The EU team made its first stop at Colorado State University in Fort Collins, where leading meat industry researchers discussed the application of PRTs and hide-on cleaning on the safety of beef and pork products. The group then traveled to Birko Corp. in Henderson, Colo., for a presentation on the composition and manufacturing of PRT compounds.

“Our area of expertise is really the protein industry. We service nearly every sector of the protein industry, specializing in beef, pork and poultry,” says Mark Swanson, Birko’s chief executive officer. “We appreciate the opportunity to share with this group how the U.S. meat industry really functions from a chemical utilization standpoint. Birko produces very high-quality products, and the proper use of these chemicals as antimicrobials or as cleaning and sanitation products helps the U.S. industry create the best meat products in the world.”

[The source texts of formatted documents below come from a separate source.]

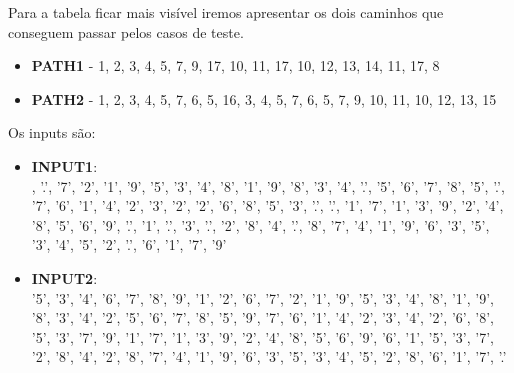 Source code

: \documentclass{article}
\begin{document}
\begin{itemize}
\begin{enumerate}
    Para a tabela ficar mais visível iremos apresentar os dois caminhos que conseguem passar pelos casos de teste.\\
    \begin{itemize}
        \item \textbf{PATH1} - 1, 2, 3, 4, 5, 7, 9, 17, 10, 11, 17, 10, 12, 13, 14, 11, 17, 8
        \item \textbf{PATH2} - 1, 2, 3, 4, 5, 7, 6, 5, 16, 3, 4, 5, 7, 6, 5, 7, 9, 10, 11, 10, 12, 13, 15
    \end{itemize}
    Os inputs são:\\
    \begin{itemize}
        \item \textbf{INPUT1}:\\,\newline
        {'.', '7', '2', '1', '9', '5', '3', '4', '8'},\newline
        {'1', '9', '8', '3', '4', '.', '5', '6', '7'},\newline
        {'8', '5', '.', '7', '6', '1', '4', '2', '3'},\newline
        {'2', '2', '6', '8', '5', '3', '.', '.', '1'},\newline
        {'7', '1', '3', '9', '2', '4', '8', '5', '6'},\newline
        {'9', '.', '1', '.', '3', '.', '2', '8', '4'},\newline
        {'.', '8', '7', '4', '1', '9', '6', '3', '5'},\newline
        {'3', '4', '5', '2', '.', '6', '1', '7', '9'}\newline

        \item \textbf{INPUT2}:\\\newline 
            {'5', '3', '4', '6', '7', '8', '9', '1', '2'},\newline
            {'6', '7', '2', '1', '9', '5', '3', '4', '8'},\newline
            {'1', '9', '8', '3', '4', '2', '5', '6', '7'},\newline
            {'8', '5', '9', '7', '6', '1', '4', '2', '3'},\newline
            {'4', '2', '6', '8', '5', '3', '7', '9', '1'},\newline
            {'7', '1', '3', '9', '2', '4', '8', '5', '6'},\newline
            {'9', '6', '1', '5', '3', '7', '2', '8', '4'},\newline
            {'2', '8', '7', '4', '1', '9', '6', '3', '5'},\newline
            {'3', '4', '5', '2', '8', '6', '1', '7', '.'}\newline
       

\end{itemize}
\end{enumerate}
\end{itemize}
\end{document}
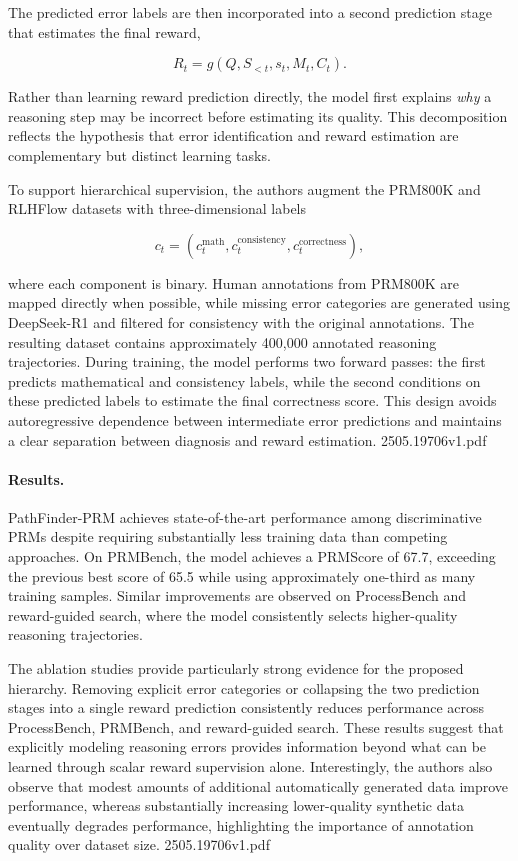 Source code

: \documentclass[11pt]{article}
\begin{document}
The predicted error labels are then incorporated into a second prediction stage that estimates the final reward,

\[
R_t
=
g(Q,S_{<t},s_t,M_t,C_t).
\]

Rather than learning reward prediction directly, the model first explains \emph{why} a reasoning step may be incorrect before estimating its quality. This decomposition reflects the hypothesis that error identification and reward estimation are complementary but distinct learning tasks.

To support hierarchical supervision, the authors augment the PRM800K and RLHFlow datasets with three-dimensional labels

\[
c_t
=
(c_t^{\mathrm{math}},
c_t^{\mathrm{consistency}},
c_t^{\mathrm{correctness}}),
\]

where each component is binary. Human annotations from PRM800K are mapped directly when possible, while missing error categories are generated using DeepSeek-R1 and filtered for consistency with the original annotations. The resulting dataset contains approximately 400,000 annotated reasoning trajectories. During training, the model performs two forward passes: the first predicts mathematical and consistency labels, while the second conditions on these predicted labels to estimate the final correctness score. This design avoids autoregressive dependence between intermediate error predictions and maintains a clear separation between diagnosis and reward estimation. 2505.19706v1.pdf

\paragraph{Results.}
PathFinder-PRM achieves state-of-the-art performance among discriminative PRMs despite requiring substantially less training data than competing approaches. On PRMBench, the model achieves a PRMScore of 67.7, exceeding the previous best score of 65.5 while using approximately one-third as many training samples. Similar improvements are observed on ProcessBench and reward-guided search, where the model consistently selects higher-quality reasoning trajectories.

The ablation studies provide particularly strong evidence for the proposed hierarchy. Removing explicit error categories or collapsing the two prediction stages into a single reward prediction consistently reduces performance across ProcessBench, PRMBench, and reward-guided search. These results suggest that explicitly modeling reasoning errors provides information beyond what can be learned through scalar reward supervision alone. Interestingly, the authors also observe that modest amounts of additional automatically generated data improve performance, whereas substantially increasing lower-quality synthetic data eventually degrades performance, highlighting the importance of annotation quality over dataset size. 2505.19706v1.pdf
\end{document}
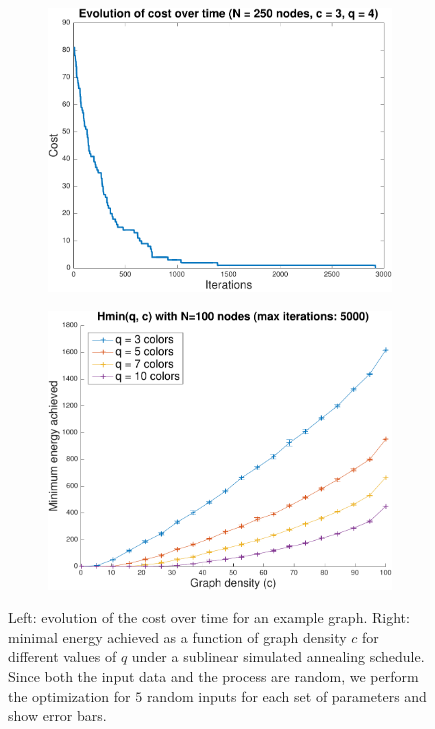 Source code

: \documentclass{article}
\begin{document}
  \begin{figure}[h]
    \centering
    \begin{subfigure}[t]{.49\linewidth}
      \centering
      \includegraphics[width=.8\linewidth]{figures/random-walk-example.pdf}
      \caption{}\label{Fig:random-walk-example}
    \end{subfigure}
    \begin{subfigure}[t]{.49\linewidth}
      \centering
      \includegraphics[width=.8\linewidth]{figures/cost-vs-graph-density.pdf}
      \caption{}\label{Fig:cost-vs-density}
    \end{subfigure}
    \caption{Left: evolution of the cost over time for an example graph. Right: minimal energy achieved as a function of graph density $c$ for different values of $q$ under a sublinear simulated annealing schedule. Since both the input data and the process are random, we perform the optimization for $5$ random inputs for each set of parameters and show error bars.}
  \end{figure}
\end{document}
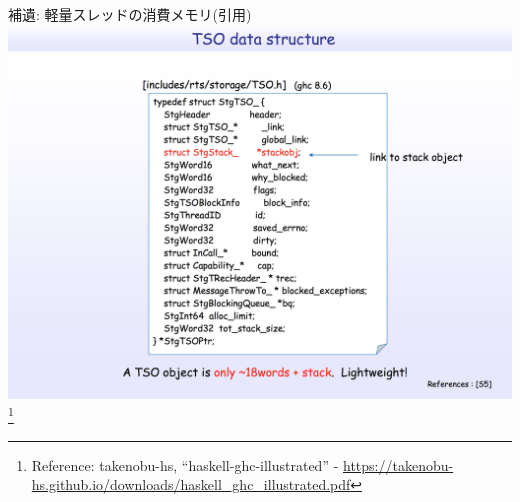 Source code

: \documentclass[unicode,12pt]{beamer}
\begin{document}
\begin{frame}[plain]{補遺: 軽量スレッドの消費メモリ(引用)}
  \centering
  \includegraphics[width=.7\textwidth]{pic/tso.png}
  \footnote{Reference: takenobu-hs, ``haskell-ghc-illustrated'' - \url{https://takenobu-hs.github.io/downloads/haskell_ghc_illustrated.pdf}}
\end{frame}
\end{document}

Swanson adds that one of the reasons behind Birko’s success in serving the meat industry is the training and customer service it provides for use of its products.

“We offer the ability to train and educate our customers’ employees, so that our customers understand the best and proper utilization of these chemicals, and do not run into any problems or safety issues,” he notes.

Elis Owens, a chemist/microbiologist at Birko, made an extensive presentation to the group regarding the proper and most effective use of PRT compounds. “Birko’s multiple-hurdle approach to pathogen reduction and food safety, is a combination of effective cleaning and sanitation of the food processing environment, implementing steps to stop contamination from entering that environment, and using specific interventions that can be safely applied to the meat itself,” he notes.

One of the E.U. officials attending the presentation and plant tour was Erik Bisgaard Madsen, DVM, Ph.D., who serves as deputy chief executive officer of the Danish Meat Industry. “It’s important that we exchange views on food safety and on how each of our countries can improve our food safety standards,” he says. “The dialogue between the United States and the E.U. on decontamination will certainly benefit from the scientific discussions we have had today.” 

The team also traveled to the U.S. headquarters of JBS/Swift in Greeley, Colo., for a tour of the company’s beef processing plant and lab facility. The E.U. officials examined the actual application of PRTs and hide-on cleaning systems. The team also reviewed JBS facilities in Marshalltown, Iowa, touring the pork-processing plant and lab facility. It offered an up-close view of the PRT verification process.

Finally, the tour ended on Thursday at Iowa State University in Ames, where the focus was on advances in meat irradiation. Researchers addressed common misconceptions about irradiation, as well as the promise the technology holds to improve food safety.

John Brook, USMEF regional director for Europe and the Middle East, says the group’s findings during its tour could help the United States in gaining E.U. acceptance of PRT use, and expanding the global understanding of the benefits provided by these technologies.

“If the request to use these technologies is coming solely from the United States, it’s not going to go anywhere,” Brook notes. “There must be active interest on the part of the E.U. if we are going to be successful in that effort.”